He studied me for a moment, then nodded. “Got it. Paper trail?”
“Please,” I said. “Itemized if you can.”
He grinned. “You sound like my accountant.”
“You sound like my future lawyer,” I said.
We both laughed, but only one of us knew how serious I was.
The cleaning crew came the next day.
If you’ve never watched people erase the evidence of your shared life with industrial-strength chemicals and disciplined efficiency, I don’t recommend it as a hobby. But in that moment, it felt… right.
They scrubbed baseboards and vents and the tops of doorframes. They pulled appliances away from the wall and cleaned behind them. They wiped down every cabinet shelf. They washed the windows inside and out until the sunlight came in unmarred by fingerprints or smudged foundation.
Rosie had always insisted on the house being “camera-ready,” but it was the kind of cleanliness that stayed on the surface. This was deeper. Less about appearances. More about actually resetting.
By the time they left, the place smelled like lemons and something else I couldn’t name. Newness, maybe. Or the closest thing you can get to it in a house that’s been lived in hard.
I walked from room to room.
The living room was just a couch now—my old, lumpy one, dragged back in from the garage until I could replace it—and a rug. The walls, freed from gallery grids of sponsored prints, looked strangely naked. My reflection in the TV, still mounted on the wall, stared back at me.
The studio, emptied of backdrops and lights, was just a room again. Sun came through the window and fell across the floor in a clean rectangle. I could see it. The squat rack along one wall. Workbench against another. Storage for wood and tools and projects that involved more than arranging ceramic pears in bowls.
I exhaled softly.
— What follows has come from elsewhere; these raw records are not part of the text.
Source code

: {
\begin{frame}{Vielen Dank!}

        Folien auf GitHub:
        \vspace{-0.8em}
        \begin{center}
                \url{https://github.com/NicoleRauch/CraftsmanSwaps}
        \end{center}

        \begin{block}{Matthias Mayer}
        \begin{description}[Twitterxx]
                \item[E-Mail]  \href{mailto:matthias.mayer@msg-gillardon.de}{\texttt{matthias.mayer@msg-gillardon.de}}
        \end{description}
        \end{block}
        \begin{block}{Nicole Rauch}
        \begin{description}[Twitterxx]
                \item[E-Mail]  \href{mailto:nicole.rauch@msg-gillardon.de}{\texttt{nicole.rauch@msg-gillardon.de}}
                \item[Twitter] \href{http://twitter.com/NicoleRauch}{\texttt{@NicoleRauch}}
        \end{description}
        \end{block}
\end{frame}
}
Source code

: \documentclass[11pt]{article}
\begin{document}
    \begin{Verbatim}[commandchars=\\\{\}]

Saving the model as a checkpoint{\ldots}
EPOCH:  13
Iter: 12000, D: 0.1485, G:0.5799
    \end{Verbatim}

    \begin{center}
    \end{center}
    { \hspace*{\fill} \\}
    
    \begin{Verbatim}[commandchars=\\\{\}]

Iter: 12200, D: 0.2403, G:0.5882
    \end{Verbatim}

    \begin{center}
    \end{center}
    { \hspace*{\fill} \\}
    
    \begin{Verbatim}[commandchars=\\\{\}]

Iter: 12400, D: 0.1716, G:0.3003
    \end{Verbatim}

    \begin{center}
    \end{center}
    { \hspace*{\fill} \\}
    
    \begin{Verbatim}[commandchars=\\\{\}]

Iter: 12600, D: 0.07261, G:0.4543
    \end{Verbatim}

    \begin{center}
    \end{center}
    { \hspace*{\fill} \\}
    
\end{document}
For the first time in a long time, the house felt like it might be able to belong to me.
While the physical purge happened, I handled the digital one.
It was less satisfying and more complicated.
I changed the passwords on every streaming service we’d shared. Netflix, Hulu, Spotify. New log-ins, new security questions. I removed her as an authorized user on my credit cards, one by one, listening to hold music and answering security questions until my ear ached from pressing the phone to my head.
“Reason for removal?” one representative asked.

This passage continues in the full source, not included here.